Please note that there has never been a 2.4.x version of AMD64, so that probably explains what's going on here.
[22 Aug 2005 22:08] Robin Powell
So, since you keep asking about shared libraries issues, I'm guessing that you have a particular cause in mind.  Can you point me to more information about what's going on?  Is there any chance this bug is fixed in 4.1 ?

-Robin
[24 Aug 2005 21:24] Robin Powell
This seems to go away if I compile MySQL myself, but we'd really rather not run with a self-built binary in production.  Is there anything else we can do to try to figure out what's causing this?

-Robin
[25 Aug 2005 18:13] Robin Powell
Just FYI, the Debian AMD64 port's version of mysql 4.0.24 (mysql-server package) seems to not have this bug.

-Robin
[25 Sep 2005 11:11] Valeriy Kravchuk
So, it worked in 4.0.24 from Debian, but does not work in 4.0.25 from MySQL... Have you tried to use newer 4.0.26 version of our binaries (http://dev.mysql.com/get/Downloads/MySQL-4.0/mysql-standard-4.0.26-unknown-linux-gnu-x86_6...)?

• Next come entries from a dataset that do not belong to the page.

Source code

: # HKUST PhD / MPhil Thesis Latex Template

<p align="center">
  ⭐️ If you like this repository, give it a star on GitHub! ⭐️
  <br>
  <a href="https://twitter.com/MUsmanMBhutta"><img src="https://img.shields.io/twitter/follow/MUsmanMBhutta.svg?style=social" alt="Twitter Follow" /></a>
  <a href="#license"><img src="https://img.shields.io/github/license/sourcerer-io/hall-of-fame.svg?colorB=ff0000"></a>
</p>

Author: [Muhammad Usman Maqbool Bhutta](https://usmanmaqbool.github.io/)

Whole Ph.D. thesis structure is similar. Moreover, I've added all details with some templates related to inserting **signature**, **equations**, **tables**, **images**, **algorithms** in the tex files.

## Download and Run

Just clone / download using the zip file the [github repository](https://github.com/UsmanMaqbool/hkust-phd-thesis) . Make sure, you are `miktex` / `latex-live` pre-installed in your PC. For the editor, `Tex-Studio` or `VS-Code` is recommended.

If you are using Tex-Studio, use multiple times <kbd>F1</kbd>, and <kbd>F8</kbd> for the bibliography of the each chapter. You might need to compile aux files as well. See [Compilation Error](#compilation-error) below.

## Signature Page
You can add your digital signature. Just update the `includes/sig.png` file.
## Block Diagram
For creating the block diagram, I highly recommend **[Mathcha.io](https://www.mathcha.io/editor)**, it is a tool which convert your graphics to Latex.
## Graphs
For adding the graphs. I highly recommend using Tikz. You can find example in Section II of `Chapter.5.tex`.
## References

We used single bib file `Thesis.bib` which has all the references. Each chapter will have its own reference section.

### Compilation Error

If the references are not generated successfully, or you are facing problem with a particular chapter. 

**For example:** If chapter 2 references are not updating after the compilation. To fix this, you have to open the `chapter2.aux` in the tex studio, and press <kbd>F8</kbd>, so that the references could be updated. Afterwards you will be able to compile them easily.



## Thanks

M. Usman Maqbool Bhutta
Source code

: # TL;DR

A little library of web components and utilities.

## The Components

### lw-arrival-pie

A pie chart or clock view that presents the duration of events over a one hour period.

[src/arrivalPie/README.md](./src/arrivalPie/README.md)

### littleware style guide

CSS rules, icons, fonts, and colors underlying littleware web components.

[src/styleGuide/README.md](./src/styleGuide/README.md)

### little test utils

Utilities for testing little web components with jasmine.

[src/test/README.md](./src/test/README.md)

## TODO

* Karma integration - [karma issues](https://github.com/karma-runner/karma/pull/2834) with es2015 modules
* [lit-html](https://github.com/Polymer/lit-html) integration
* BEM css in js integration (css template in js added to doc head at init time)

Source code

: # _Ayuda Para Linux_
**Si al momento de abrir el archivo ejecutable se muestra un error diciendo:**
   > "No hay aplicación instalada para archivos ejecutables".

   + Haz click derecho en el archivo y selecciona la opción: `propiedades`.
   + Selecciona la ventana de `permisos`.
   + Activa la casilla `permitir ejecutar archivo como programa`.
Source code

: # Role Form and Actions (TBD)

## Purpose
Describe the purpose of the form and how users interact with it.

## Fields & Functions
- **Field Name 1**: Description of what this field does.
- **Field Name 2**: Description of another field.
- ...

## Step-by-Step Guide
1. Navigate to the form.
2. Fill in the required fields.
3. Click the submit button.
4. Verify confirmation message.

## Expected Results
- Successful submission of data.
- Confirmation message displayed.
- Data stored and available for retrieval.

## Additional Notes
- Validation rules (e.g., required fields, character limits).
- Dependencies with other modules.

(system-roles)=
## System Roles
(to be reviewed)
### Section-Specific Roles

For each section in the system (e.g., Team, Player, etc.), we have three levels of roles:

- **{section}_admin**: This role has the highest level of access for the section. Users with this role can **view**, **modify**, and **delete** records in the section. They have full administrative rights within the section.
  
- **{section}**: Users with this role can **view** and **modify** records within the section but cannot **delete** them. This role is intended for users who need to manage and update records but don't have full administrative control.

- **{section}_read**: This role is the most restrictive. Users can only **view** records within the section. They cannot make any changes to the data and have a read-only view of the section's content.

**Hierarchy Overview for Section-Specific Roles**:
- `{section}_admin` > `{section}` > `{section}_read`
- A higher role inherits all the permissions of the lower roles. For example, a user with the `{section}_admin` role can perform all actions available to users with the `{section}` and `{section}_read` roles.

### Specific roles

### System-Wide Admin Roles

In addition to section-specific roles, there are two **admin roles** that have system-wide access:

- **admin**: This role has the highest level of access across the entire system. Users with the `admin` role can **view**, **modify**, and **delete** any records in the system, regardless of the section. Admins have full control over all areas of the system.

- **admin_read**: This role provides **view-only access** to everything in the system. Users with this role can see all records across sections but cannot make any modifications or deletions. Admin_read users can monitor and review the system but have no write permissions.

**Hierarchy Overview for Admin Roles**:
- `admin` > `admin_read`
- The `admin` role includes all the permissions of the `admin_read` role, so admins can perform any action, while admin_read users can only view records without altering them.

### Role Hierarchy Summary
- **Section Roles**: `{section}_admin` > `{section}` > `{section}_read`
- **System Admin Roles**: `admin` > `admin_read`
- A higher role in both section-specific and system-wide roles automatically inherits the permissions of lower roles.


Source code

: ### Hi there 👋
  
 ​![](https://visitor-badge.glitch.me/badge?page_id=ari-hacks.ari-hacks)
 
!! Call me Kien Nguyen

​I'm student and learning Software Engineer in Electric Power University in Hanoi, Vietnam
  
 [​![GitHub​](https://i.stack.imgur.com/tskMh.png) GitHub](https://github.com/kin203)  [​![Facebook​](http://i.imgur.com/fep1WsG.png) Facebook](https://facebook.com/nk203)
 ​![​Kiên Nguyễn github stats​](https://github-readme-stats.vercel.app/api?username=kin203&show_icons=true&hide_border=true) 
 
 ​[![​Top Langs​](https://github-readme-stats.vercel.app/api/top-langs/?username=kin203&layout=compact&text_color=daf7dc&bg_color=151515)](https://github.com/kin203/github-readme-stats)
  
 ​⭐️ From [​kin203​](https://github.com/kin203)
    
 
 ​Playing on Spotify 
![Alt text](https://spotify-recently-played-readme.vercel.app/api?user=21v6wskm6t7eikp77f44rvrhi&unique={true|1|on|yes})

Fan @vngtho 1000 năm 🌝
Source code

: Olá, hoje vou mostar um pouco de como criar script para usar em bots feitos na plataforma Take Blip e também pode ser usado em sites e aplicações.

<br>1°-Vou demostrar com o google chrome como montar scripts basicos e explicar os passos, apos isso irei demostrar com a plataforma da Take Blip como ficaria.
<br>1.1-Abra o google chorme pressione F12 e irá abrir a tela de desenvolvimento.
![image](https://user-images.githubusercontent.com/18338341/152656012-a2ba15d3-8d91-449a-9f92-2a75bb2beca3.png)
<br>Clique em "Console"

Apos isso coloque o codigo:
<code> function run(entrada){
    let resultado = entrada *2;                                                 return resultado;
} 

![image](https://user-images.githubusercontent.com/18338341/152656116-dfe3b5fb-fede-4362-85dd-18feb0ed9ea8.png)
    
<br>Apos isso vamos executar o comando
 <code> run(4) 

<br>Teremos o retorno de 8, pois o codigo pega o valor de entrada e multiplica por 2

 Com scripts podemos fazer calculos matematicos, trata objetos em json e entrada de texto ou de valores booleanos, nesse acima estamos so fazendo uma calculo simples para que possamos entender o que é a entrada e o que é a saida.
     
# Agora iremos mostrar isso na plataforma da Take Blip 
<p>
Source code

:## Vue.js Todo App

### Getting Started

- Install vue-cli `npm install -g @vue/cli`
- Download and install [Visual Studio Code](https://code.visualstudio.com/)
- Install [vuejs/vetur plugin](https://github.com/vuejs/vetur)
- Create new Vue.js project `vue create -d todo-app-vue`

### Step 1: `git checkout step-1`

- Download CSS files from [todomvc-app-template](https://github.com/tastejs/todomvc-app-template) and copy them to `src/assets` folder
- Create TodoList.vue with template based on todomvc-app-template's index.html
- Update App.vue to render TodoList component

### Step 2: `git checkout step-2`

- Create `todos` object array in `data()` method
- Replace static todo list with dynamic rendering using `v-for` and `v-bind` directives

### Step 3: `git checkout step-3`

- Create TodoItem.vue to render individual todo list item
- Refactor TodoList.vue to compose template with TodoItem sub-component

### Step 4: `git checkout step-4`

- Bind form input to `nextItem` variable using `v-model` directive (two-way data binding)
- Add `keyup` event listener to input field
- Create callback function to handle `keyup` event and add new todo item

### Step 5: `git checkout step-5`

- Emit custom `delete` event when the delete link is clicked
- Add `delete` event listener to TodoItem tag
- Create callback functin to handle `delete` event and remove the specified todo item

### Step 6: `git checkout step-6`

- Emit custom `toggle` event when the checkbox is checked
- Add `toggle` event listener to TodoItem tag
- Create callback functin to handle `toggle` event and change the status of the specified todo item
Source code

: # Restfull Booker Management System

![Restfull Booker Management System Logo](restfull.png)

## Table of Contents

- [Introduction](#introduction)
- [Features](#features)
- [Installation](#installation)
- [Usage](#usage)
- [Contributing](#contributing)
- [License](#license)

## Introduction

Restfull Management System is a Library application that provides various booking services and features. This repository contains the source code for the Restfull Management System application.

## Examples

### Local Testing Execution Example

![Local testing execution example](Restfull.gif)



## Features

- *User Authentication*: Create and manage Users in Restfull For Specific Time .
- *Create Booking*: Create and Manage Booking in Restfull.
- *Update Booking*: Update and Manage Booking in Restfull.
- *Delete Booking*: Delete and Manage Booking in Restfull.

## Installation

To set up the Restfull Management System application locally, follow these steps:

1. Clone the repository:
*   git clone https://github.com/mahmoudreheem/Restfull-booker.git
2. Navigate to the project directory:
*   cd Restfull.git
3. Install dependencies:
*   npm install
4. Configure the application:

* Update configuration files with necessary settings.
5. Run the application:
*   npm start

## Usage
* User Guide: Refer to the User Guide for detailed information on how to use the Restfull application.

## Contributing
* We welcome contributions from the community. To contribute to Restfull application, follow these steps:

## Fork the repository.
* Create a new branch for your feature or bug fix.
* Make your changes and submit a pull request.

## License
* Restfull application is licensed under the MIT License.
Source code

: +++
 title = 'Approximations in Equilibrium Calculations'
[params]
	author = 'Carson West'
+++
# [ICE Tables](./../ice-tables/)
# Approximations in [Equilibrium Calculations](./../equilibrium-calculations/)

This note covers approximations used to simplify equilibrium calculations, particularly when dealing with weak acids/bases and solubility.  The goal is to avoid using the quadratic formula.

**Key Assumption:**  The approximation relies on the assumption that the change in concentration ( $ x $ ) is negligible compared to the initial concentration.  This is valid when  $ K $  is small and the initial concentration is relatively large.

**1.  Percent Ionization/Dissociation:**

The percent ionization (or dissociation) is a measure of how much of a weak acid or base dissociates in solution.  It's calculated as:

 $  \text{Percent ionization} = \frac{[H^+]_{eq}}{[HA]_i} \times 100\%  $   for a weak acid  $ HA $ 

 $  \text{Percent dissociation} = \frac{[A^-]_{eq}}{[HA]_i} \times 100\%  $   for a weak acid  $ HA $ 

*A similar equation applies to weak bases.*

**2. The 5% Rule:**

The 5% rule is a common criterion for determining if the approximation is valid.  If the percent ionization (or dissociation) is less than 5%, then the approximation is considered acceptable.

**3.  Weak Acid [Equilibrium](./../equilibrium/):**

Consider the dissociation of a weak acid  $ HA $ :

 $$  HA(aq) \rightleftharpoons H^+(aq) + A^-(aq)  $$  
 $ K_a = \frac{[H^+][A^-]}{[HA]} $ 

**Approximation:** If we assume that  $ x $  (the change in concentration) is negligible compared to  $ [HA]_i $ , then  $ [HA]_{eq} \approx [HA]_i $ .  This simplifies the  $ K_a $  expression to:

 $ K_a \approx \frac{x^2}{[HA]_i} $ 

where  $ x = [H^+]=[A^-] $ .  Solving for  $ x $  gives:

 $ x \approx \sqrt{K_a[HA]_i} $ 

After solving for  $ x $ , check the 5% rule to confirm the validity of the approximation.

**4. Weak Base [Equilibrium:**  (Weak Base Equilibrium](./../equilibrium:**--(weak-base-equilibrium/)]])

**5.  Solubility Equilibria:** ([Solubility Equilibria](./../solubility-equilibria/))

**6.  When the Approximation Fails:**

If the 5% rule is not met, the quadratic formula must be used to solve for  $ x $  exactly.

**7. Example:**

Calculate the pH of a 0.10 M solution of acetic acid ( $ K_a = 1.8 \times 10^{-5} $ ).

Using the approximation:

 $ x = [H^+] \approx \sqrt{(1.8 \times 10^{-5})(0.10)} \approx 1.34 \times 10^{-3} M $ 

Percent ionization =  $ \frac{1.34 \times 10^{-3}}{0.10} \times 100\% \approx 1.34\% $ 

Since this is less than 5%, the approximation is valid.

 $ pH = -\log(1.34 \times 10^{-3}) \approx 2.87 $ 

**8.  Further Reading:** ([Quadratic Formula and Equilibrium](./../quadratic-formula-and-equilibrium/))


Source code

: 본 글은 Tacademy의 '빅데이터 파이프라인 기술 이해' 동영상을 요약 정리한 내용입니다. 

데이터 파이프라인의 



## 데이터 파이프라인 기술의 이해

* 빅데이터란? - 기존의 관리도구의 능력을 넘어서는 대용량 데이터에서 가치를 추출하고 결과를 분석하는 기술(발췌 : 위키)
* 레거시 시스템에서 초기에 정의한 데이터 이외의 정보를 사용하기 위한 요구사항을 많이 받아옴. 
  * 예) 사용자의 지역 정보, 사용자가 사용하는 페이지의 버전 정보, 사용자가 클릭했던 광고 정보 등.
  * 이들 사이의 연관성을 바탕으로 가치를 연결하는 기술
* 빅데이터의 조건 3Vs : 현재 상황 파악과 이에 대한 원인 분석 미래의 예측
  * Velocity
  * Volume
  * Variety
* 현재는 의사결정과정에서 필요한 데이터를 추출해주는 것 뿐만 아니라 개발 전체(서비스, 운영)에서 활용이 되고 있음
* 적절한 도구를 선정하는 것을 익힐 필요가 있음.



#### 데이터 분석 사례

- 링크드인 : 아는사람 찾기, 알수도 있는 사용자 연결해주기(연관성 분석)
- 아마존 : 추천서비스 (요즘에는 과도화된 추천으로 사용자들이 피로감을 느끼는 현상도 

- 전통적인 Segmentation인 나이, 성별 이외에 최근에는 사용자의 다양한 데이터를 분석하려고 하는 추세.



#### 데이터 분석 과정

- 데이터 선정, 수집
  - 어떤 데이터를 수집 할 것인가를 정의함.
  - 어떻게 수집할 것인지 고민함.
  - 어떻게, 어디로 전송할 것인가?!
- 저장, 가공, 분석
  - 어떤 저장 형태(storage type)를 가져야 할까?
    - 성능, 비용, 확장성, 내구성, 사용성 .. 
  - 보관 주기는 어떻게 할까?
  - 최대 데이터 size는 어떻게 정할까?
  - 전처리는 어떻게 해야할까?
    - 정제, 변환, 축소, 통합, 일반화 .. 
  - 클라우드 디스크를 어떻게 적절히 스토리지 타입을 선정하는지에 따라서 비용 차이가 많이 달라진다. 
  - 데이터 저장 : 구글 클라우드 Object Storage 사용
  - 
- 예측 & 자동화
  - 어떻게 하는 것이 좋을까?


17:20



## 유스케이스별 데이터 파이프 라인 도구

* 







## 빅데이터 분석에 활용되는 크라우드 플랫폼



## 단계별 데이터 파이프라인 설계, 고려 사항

I noted the following in http://dev.mysql.com/doc/mysql/en/news-4-0-26.html:

"When two threads compete for the same table, a deadlock could occur if one thread has also a lock on another table through LOCK TABLES and the thread is attempting to remove the table in some manner and the other thread want locks on both tables. (Bug #10600)". 

May be not related at all. Just wanted to remind everybody about this issue.
[25 Oct 2005 23:00] Bugs System
No feedback was provided for this bug for over a month, so it is
being suspended automatically. If you are able to provide the
information that was originally requested, please do so and change
the status of the bug back to "Open".